I found in this link the reduction formula $$ \int_0^{\pi/2} \sin^m x \cos^n x \ dx = \begin{cases} \frac{[(m-1)(m-3) \cdots 1][(n-1)(n-3) \cdots 1]}{(m+n)(m+n-2) \cdots 2} (\frac{\pi}{2}) & m, n \text{ even}\\[5pt] \frac{[(m-1)(m-3) \cdots (2\text{ or }1)][(n-1)(n-3) \cdots (2\text{ or }1)]}{(m+n)(m+n-2) \cdots (2\text{ or }1)} & \text{otherwise} \end{cases} $$
How can I prove it?
Let $I_{m,n}=\int_0^{\pi/2} \sin^m x \cos^n x \ dx$, integrating by parts we find that $$ I_{m,n}=\frac{n-1}{m+1} I_{m+2,n-2} \qquad (1) \\ I_{m,n}=\frac{m-1}{n+1} I_{m-2,n+2} \qquad (2) $$
Using (1) when $n$ is odd, $$ I_{m,n}=\frac{(n-1)(n-3) \cdots 2}{(m+n-2) \cdots (m+1)}I_{m+n-1,1}=\frac{(n-1)(n-3) \cdots 2}{(m+n)(m+n-2) \cdots (m+1)} \quad (3) $$ Interchaging $m$ and $n$ in (3) we find $I_{m,n}$ when $m$ is odd.
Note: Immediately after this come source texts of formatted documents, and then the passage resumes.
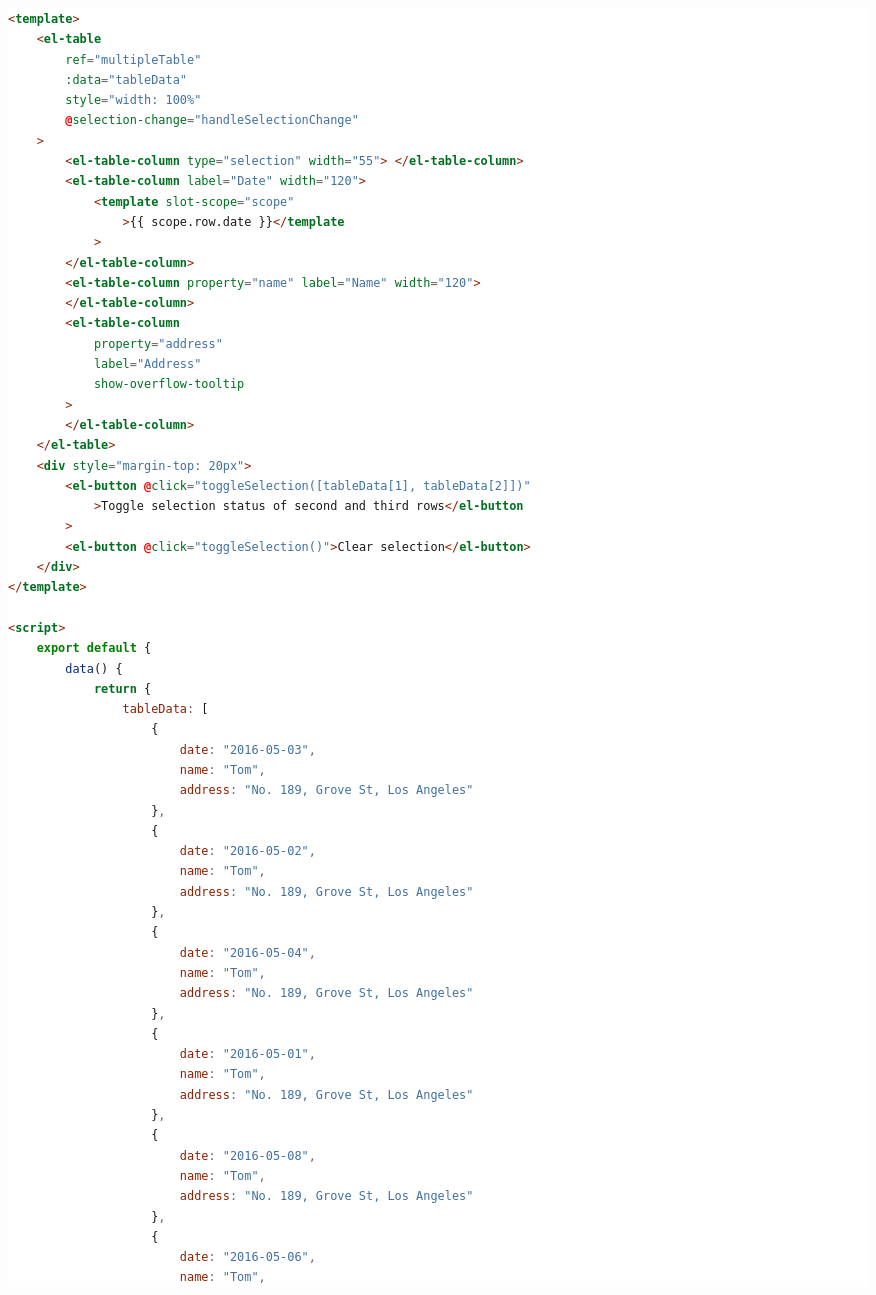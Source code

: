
 ```html
<template>
	<el-table
		ref="multipleTable"
		:data="tableData"
		style="width: 100%"
		@selection-change="handleSelectionChange"
	>
		<el-table-column type="selection" width="55"> </el-table-column>
		<el-table-column label="Date" width="120">
			<template slot-scope="scope"
				>{{ scope.row.date }}</template
			>
		</el-table-column>
		<el-table-column property="name" label="Name" width="120">
		</el-table-column>
		<el-table-column
			property="address"
			label="Address"
			show-overflow-tooltip
		>
		</el-table-column>
	</el-table>
	<div style="margin-top: 20px">
		<el-button @click="toggleSelection([tableData[1], tableData[2]])"
			>Toggle selection status of second and third rows</el-button
		>
		<el-button @click="toggleSelection()">Clear selection</el-button>
	</div>
</template>

<script>
	export default {
		data() {
			return {
				tableData: [
					{
						date: "2016-05-03",
						name: "Tom",
						address: "No. 189, Grove St, Los Angeles"
					},
					{
						date: "2016-05-02",
						name: "Tom",
						address: "No. 189, Grove St, Los Angeles"
					},
					{
						date: "2016-05-04",
						name: "Tom",
						address: "No. 189, Grove St, Los Angeles"
					},
					{
						date: "2016-05-01",
						name: "Tom",
						address: "No. 189, Grove St, Los Angeles"
					},
					{
						date: "2016-05-08",
						name: "Tom",
						address: "No. 189, Grove St, Los Angeles"
					},
					{
						date: "2016-05-06",
						name: "Tom",
```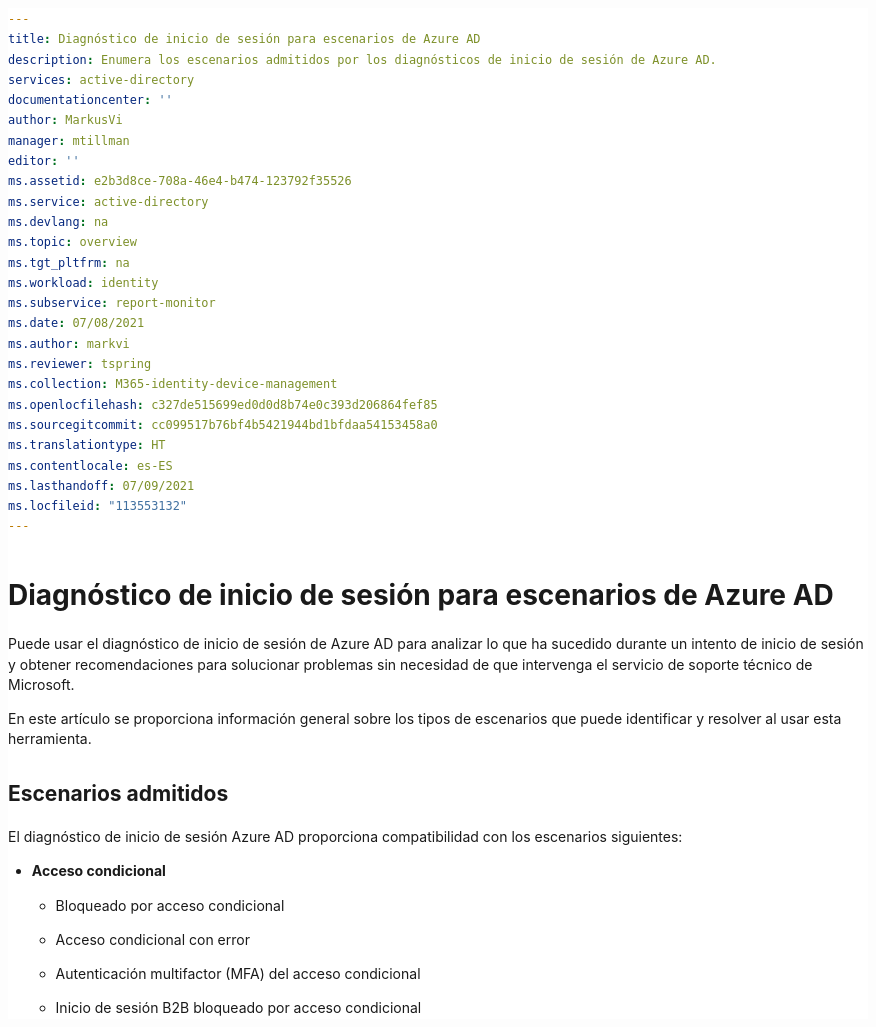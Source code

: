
 ```yaml
---
title: Diagnóstico de inicio de sesión para escenarios de Azure AD
description: Enumera los escenarios admitidos por los diagnósticos de inicio de sesión de Azure AD.
services: active-directory
documentationcenter: ''
author: MarkusVi
manager: mtillman
editor: ''
ms.assetid: e2b3d8ce-708a-46e4-b474-123792f35526
ms.service: active-directory
ms.devlang: na
ms.topic: overview
ms.tgt_pltfrm: na
ms.workload: identity
ms.subservice: report-monitor
ms.date: 07/08/2021
ms.author: markvi
ms.reviewer: tspring
ms.collection: M365-identity-device-management
ms.openlocfilehash: c327de515699ed0d0d8b74e0c393d206864fef85
ms.sourcegitcommit: cc099517b76bf4b5421944bd1bfdaa54153458a0
ms.translationtype: HT
ms.contentlocale: es-ES
ms.lasthandoff: 07/09/2021
ms.locfileid: "113553132"
---
```

# <a name="sign-in-diagnostics-for-azure-ad-scenarios"></a>Diagnóstico de inicio de sesión para escenarios de Azure AD

Puede usar el diagnóstico de inicio de sesión de Azure AD para analizar lo que ha sucedido durante un intento de inicio de sesión y obtener recomendaciones para solucionar problemas sin necesidad de que intervenga el servicio de soporte técnico de Microsoft.  

En este artículo se proporciona información general sobre los tipos de escenarios que puede identificar y resolver al usar esta herramienta.

## <a name="supported-scenarios"></a>Escenarios admitidos

El diagnóstico de inicio de sesión Azure AD proporciona compatibilidad con los escenarios siguientes:

- **Acceso condicional**

    - Bloqueado por acceso condicional  

    - Acceso condicional con error  

    - Autenticación multifactor (MFA) del acceso condicional  

    - Inicio de sesión B2B bloqueado por acceso condicional 
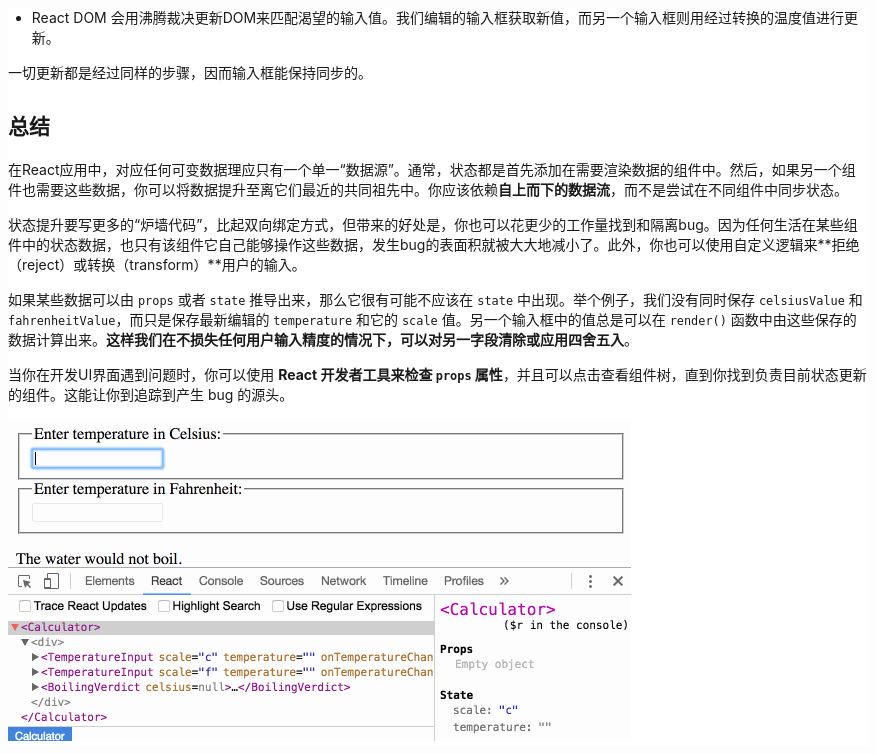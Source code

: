 - React DOM 会用沸腾裁决更新DOM来匹配渴望的输入值。我们编辑的输入框获取新值，而另一个输入框则用经过转换的温度值进行更新。

一切更新都是经过同样的步骤，因而输入框能保持同步的。

## 总结

在React应用中，对应任何可变数据理应只有一个单一“数据源”。通常，状态都是首先添加在需要渲染数据的组件中。然后，如果另一个组件也需要这些数据，你可以将数据提升至离它们最近的共同祖先中。你应该依赖**自上而下的数据流**，而不是尝试在不同组件中同步状态。

状态提升要写更多的“炉墙代码”，比起双向绑定方式，但带来的好处是，你也可以花更少的工作量找到和隔离bug。因为任何生活在某些组件中的状态数据，也只有该组件它自己能够操作这些数据，发生bug的表面积就被大大地减小了。此外，你也可以使用自定义逻辑来**拒绝（reject）或转换（transform）**用户的输入。

如果某些数据可以由 `props` 或者 `state` 推导出来，那么它很有可能不应该在 `state` 中出现。举个例子，我们没有同时保存 `celsiusValue` 和 `fahrenheitValue`，而只是保存最新编辑的 `temperature` 和它的 `scale` 值。另一个输入框中的值总是可以在 `render()` 函数中由这些保存的数据计算出来。**这样我们在不损失任何用户输入精度的情况下，可以对另一字段清除或应用四舍五入**。

当你在开发UI界面遇到问题时，你可以使用 **React 开发者工具来检查 `props` 属性**，并且可以点击查看组件树，直到你找到负责目前状态更新的组件。这能让你到追踪到产生 bug 的源头。

![状态提升总结](./assets/react-devtools-state.gif)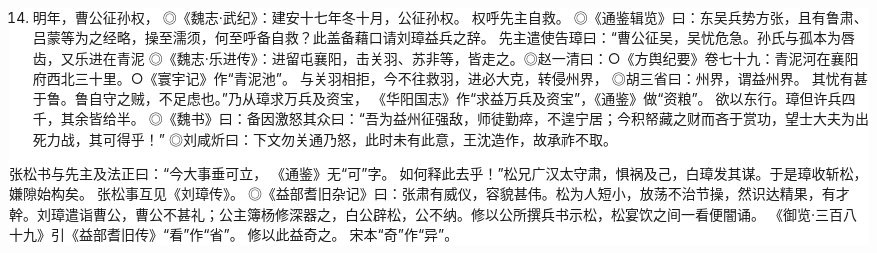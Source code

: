 14. <span id="卷三十二·蜀书二·先主传第二-先主备-14"></span>
明年，曹公征孙权，
<span class="c1">◎《魏志·武纪》：建安十七年冬十月，公征孙权。</span>
权呼先主自救。
<span class="c1">◎《通鉴辑览》曰：东吴兵势方张，且有鲁肃、吕蒙等为之经略，操至濡须，何至呼备自救？此盖备藉口请刘璋益兵之辞。</span>
先主遣使告璋曰：“曹公征吴，吴忧危急。孙氏与孤本为唇齿，又乐进在青泥
<span class="c1">◎《魏志·乐进传》：进留屯襄阳，击关羽、苏非等，皆走之。◎赵一清曰：○《方舆纪要》卷七十九：青泥河在襄阳府西北三十里。○《寰宇记》作“青泥池”。</span>
与关羽相拒，今不往救羽，进必大克，转侵州界，
<span class="c1">◎胡三省曰：州界，谓益州界。</span>
其忧有甚于鲁。鲁自守之贼，不足虑也。”乃从璋求万兵及资宝，
<span class="c1">《华阳国志》作“求益万兵及资宝”，《通鉴》做“资粮”。</span>
欲以东行。璋但许兵四千，其余皆给半。
<span class="c1">◎《魏书》曰：备因激怒其众曰：“吾为益州征强敌，师徒勤瘁，不遑宁居；今积帑藏之财而吝于赏功，望士大夫为出死力战，其可得乎！”
<span class="c2">◎刘咸炘曰：下文勿关通乃怒，此时未有此意，王沈造作，故承祚不取。</span>
</span>
张松书与先主及法正曰：“今大事垂可立，
<span class="c1">《通鉴》无“可”字。</span>
如何释此去乎！”松兄广汉太守肃，惧祸及己，白璋发其谋。于是璋收斩松，嫌隙始构矣。
<span class="c1">张松事互见《刘璋传》。</span>
<span class="c1">◎《益部耆旧杂记》曰：张肃有威仪，容貌甚伟。松为人短小，放荡不治节操，然识达精果，有才幹。刘璋遣诣曹公，曹公不甚礼；公主簿杨修深器之，白公辟松，公不纳。修以公所撰兵书示松，松宴饮之间一看便闇诵。
<span class="c2">《御览·三百八十九》引《益部耆旧传》“看”作“省”。</span>
修以此益奇之。
<span class="c2">宋本“奇”作“异”。</span>
</span>
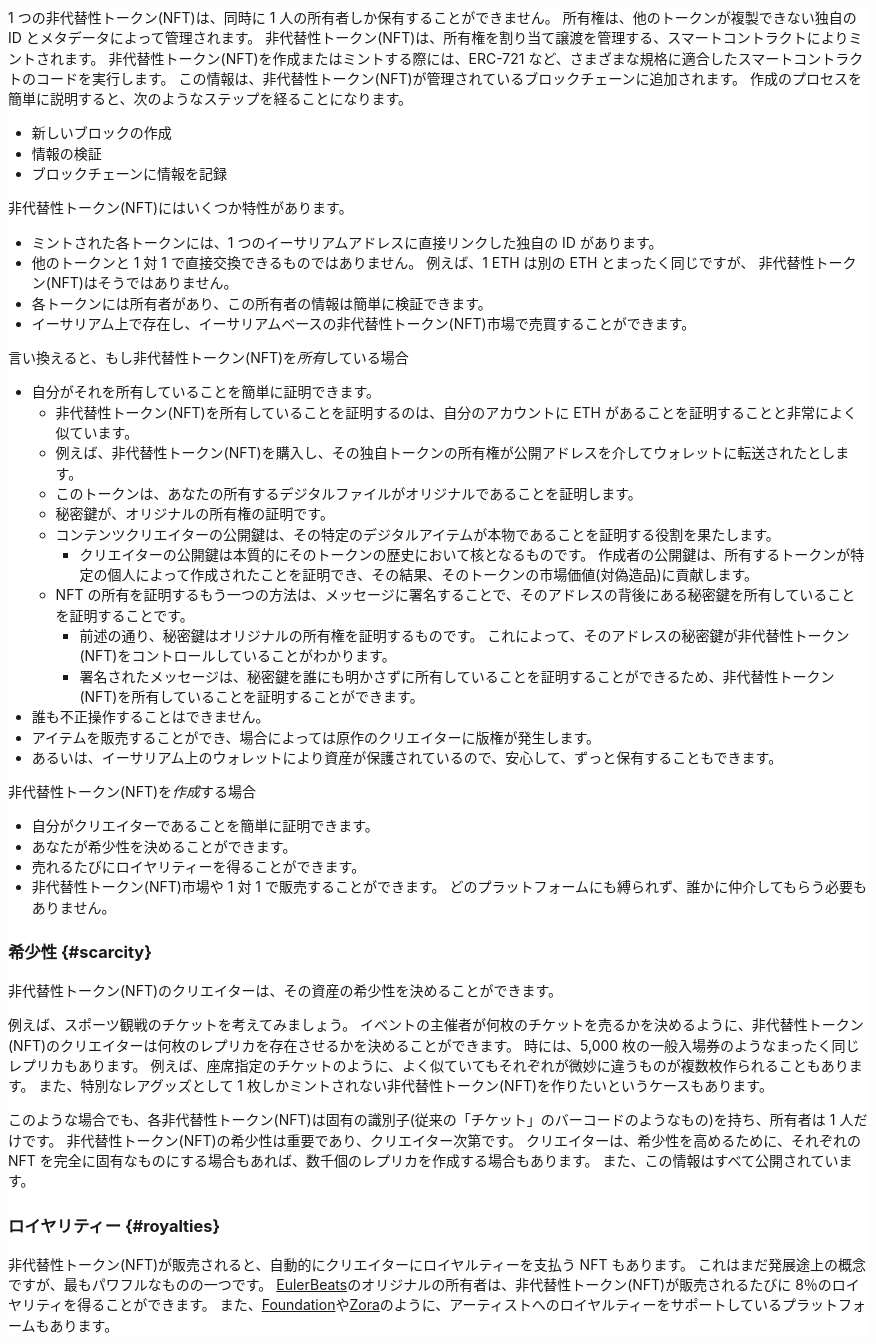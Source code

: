1 つの非代替性トークン(NFT)は、同時に 1 人の所有者しか保有することができません。 所有権は、他のトークンが複製できない独自の ID とメタデータによって管理されます。 非代替性トークン(NFT)は、所有権を割り当て譲渡を管理する、スマートコントラクトによりミントされます。 非代替性トークン(NFT)を作成またはミントする際には、ERC-721 など、さまざまな規格に適合したスマートコントラクトのコードを実行します。 この情報は、非代替性トークン(NFT)が管理されているブロックチェーンに追加されます。 作成のプロセスを簡単に説明すると、次のようなステップを経ることになります。

- 新しいブロックの作成
- 情報の検証
- ブロックチェーンに情報を記録

非代替性トークン(NFT)にはいくつか特性があります。

- ミントされた各トークンには、1 つのイーサリアムアドレスに直接リンクした独自の ID があります。
- 他のトークンと 1 対 1 で直接交換できるものではありません。 例えば、1 ETH は別の ETH とまったく同じですが、 非代替性トークン(NFT)はそうではありません。
- 各トークンには所有者があり、この所有者の情報は簡単に検証できます。
- イーサリアム上で存在し、イーサリアムベースの非代替性トークン(NFT)市場で売買することができます。

言い換えると、もし非代替性トークン(NFT)を*所有*している場合

- 自分がそれを所有していることを簡単に証明できます。
  - 非代替性トークン(NFT)を所有していることを証明するのは、自分のアカウントに ETH があることを証明することと非常によく似ています。
  - 例えば、非代替性トークン(NFT)を購入し、その独自トークンの所有権が公開アドレスを介してウォレットに転送されたとします。
  - このトークンは、あなたの所有するデジタルファイルがオリジナルであることを証明します。
  - 秘密鍵が、オリジナルの所有権の証明です。
  - コンテンツクリエイターの公開鍵は、その特定のデジタルアイテムが本物であることを証明する役割を果たします。
    - クリエイターの公開鍵は本質的にそのトークンの歴史において核となるものです。 作成者の公開鍵は、所有するトークンが特定の個人によって作成されたことを証明でき、その結果、そのトークンの市場価値(対偽造品)に貢献します。
  - NFT の所有を証明するもう一つの方法は、メッセージに署名することで、そのアドレスの背後にある秘密鍵を所有していることを証明することです。
    - 前述の通り、秘密鍵はオリジナルの所有権を証明するものです。 これによって、そのアドレスの秘密鍵が非代替性トークン(NFT)をコントロールしていることがわかります。
    - 署名されたメッセージは、秘密鍵を誰にも明かさずに所有していることを証明することができるため、非代替性トークン(NFT)を所有していることを証明することができます。
- 誰も不正操作することはできません。
- アイテムを販売することができ、場合によっては原作のクリエイターに版権が発生します。
- あるいは、イーサリアム上のウォレットにより資産が保護されているので、安心して、ずっと保有することもできます。

非代替性トークン(NFT)を*作成*する場合

- 自分がクリエイターであることを簡単に証明できます。
- あなたが希少性を決めることができます。
- 売れるたびにロイヤリティーを得ることができます。
- 非代替性トークン(NFT)市場や 1 対 1 で販売することができます。 どのプラットフォームにも縛られず、誰かに仲介してもらう必要もありません。

### 希少性 {#scarcity}

非代替性トークン(NFT)のクリエイターは、その資産の希少性を決めることができます。

例えば、スポーツ観戦のチケットを考えてみましょう。 イベントの主催者が何枚のチケットを売るかを決めるように、非代替性トークン(NFT)のクリエイターは何枚のレプリカを存在させるかを決めることができます。 時には、5,000 枚の一般入場券のようなまったく同じレプリカもあります。 例えば、座席指定のチケットのように、よく似ていてもそれぞれが微妙に違うものが複数枚作られることもあります。 また、特別なレアグッズとして 1 枚しかミントされない非代替性トークン(NFT)を作りたいというケースもあります。

このような場合でも、各非代替性トークン(NFT)は固有の識別子(従来の「チケット」のバーコードのようなもの)を持ち、所有者は 1 人だけです。 非代替性トークン(NFT)の希少性は重要であり、クリエイター次第です。 クリエイターは、希少性を高めるために、それぞれの NFT を完全に固有なものにする場合もあれば、数千個のレプリカを作成する場合もあります。 また、この情報はすべて公開されています。

### ロイヤリティー {#royalties}

非代替性トークン(NFT)が販売されると、自動的にクリエイターにロイヤルティーを支払う NFT もあります。 これはまだ発展途上の概念ですが、最もパワフルなものの一つです。 [EulerBeats](https://eulerbeats.com/)のオリジナルの所有者は、非代替性トークン(NFT)が販売されるたびに 8％のロイヤリティを得ることができます。 また、[Foundation](https://foundation.app)や[Zora](https://zora.co/)のように、アーティストへのロイヤルティーをサポートしているプラットフォームもあります。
Then $$ I_{m,n} = \frac{[(m-1)(m-3) \cdots (2\text{ or }1)][(n-1)(n-3) \cdots (2\text{ or }1)]}{(m+n)(m+n-2) \cdots (2\text{ or }1)} $$ when either $m$ or $n$ are odd.
If $n$ and $m$ are even
$$ I_{m,n}=\frac{(n-1)(n-3) \cdots 1}{(m+n-1) \cdots (m+1)}I_{m+n,0} $$
On the other hand, let $J_k=\int_0^{\pi/2} \sin^k x \ dx$. Again,integrating by parts we find: $$ J_k=\frac{k-1}{k}J_{k-2} $$
In particular when $k$ is even $$ J_k=\frac{(k-1)(k-3) \cdots 1}{k(k-2) \cdots 2}\left(\frac{\pi}{2}\right) $$
Then
$$ \begin{align} I_{m,n}&=\frac{[(m-1)(m-3) \cdots 1][(n-1)(n-3) \cdots 1]}{(m+n-1)(m+n-3) \cdots 1} \left[\frac{(m+n-1)(m+n-3) \cdots 1}{(m+n)(m+n-2) \cdots 2} \left(\frac{\pi}{2}\right)\right]\\ &=\frac{[(m-1)(m-3) \cdots 1][(n-1)(n-3) \cdots 1]}{(m+n)(m+n-2) \cdots 2}\left(\frac{\pi}{2}\right) \end{align} $$
Hint-
break the expression into $\sin^{(m-1)} x \; \{ \cos ^n x \sin x\}$.
Let 2nd function which is in curly bracket and 1st function which is out side. Now integrate using integration by part.